Your answer should be the lines of the listing that contain the word "receivers".

*** INPUT ***

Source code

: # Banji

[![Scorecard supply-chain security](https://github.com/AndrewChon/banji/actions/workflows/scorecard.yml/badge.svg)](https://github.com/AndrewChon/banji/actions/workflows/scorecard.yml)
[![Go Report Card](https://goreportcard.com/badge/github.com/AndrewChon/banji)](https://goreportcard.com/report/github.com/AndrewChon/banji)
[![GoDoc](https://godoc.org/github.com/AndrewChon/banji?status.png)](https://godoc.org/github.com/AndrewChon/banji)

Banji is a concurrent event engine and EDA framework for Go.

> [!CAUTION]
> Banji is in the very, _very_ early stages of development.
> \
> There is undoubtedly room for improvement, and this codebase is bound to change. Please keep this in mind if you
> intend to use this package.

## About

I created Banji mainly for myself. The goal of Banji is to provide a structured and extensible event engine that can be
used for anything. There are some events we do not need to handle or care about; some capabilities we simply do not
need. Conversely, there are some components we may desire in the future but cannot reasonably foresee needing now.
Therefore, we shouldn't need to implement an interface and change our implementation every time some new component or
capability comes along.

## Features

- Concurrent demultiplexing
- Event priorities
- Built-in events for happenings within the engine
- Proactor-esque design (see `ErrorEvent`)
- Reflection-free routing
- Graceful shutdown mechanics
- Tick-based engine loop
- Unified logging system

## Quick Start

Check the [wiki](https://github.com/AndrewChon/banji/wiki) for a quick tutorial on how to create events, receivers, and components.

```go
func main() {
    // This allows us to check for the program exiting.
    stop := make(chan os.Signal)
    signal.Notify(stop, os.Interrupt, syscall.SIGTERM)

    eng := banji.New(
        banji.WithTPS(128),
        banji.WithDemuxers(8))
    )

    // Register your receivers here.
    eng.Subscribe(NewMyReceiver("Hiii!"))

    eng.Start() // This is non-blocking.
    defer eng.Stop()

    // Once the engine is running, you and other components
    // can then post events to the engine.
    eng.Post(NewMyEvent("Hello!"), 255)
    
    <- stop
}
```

***

- _ANSWER TO THE EXERCISE_
Check the [wiki](https://github.com/AndrewChon/banji/wiki) for a quick tutorial on how to create events, receivers, and components.
    // Register your receivers here.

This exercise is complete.